+++ Data extract +++
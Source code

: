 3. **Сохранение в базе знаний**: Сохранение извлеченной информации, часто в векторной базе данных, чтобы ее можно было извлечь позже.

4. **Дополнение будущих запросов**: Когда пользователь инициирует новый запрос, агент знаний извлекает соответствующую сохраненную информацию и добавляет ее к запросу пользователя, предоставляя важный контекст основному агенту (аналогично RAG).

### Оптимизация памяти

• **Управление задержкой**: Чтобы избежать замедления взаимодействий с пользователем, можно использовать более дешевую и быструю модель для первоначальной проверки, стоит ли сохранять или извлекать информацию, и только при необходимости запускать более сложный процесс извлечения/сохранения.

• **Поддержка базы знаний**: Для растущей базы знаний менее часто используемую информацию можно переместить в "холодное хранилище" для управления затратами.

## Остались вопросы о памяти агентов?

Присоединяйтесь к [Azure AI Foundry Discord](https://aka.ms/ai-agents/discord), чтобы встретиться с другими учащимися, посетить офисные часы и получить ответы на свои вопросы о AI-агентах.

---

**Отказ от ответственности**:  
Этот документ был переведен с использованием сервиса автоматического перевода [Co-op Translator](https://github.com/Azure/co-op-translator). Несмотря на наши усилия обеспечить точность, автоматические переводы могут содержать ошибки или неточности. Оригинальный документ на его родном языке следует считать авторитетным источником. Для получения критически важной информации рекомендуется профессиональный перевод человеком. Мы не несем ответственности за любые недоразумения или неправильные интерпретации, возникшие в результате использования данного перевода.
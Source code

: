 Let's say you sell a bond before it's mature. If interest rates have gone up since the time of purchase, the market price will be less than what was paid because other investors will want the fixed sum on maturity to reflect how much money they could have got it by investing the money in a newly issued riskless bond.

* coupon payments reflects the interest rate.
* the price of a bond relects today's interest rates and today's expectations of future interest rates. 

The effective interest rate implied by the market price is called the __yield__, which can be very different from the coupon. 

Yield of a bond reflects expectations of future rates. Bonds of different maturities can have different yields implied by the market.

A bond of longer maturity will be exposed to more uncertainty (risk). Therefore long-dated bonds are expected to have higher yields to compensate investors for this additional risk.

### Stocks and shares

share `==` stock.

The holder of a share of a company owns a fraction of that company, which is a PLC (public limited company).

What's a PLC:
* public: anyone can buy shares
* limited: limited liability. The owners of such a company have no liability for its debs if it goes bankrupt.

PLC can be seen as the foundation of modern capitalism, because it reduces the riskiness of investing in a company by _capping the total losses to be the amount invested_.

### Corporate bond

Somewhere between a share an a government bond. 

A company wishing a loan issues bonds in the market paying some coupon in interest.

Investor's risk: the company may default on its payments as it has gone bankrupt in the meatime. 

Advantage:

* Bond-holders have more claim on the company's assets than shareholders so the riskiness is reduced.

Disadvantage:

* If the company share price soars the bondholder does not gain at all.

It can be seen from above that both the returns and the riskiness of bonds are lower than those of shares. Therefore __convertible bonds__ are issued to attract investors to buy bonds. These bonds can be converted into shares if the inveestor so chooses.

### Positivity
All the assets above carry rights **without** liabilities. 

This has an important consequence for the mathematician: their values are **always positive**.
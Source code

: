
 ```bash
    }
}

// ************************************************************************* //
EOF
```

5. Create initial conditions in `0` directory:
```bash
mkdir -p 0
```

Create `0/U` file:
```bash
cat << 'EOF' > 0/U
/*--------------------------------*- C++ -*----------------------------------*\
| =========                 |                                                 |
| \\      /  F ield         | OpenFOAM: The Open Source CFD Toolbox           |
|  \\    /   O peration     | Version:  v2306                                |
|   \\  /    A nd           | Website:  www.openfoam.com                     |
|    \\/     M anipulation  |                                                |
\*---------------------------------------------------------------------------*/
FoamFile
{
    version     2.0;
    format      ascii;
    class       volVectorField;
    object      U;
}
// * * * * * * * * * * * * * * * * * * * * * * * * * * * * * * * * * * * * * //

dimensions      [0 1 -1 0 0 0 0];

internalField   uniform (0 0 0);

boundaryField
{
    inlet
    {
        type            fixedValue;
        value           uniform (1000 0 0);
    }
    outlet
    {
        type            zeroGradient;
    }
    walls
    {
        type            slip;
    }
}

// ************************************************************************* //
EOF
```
+++
> _What the exercise asks_
Lines after the one containing "было извлечь позже." are not part of the task. Output the entries exactly from their first line through that one.

> _Your solution_
Source code

: 3. **Сохранение в базе знаний**: Сохранение извлеченной информации, часто в векторной базе данных, чтобы ее можно было извлечь позже.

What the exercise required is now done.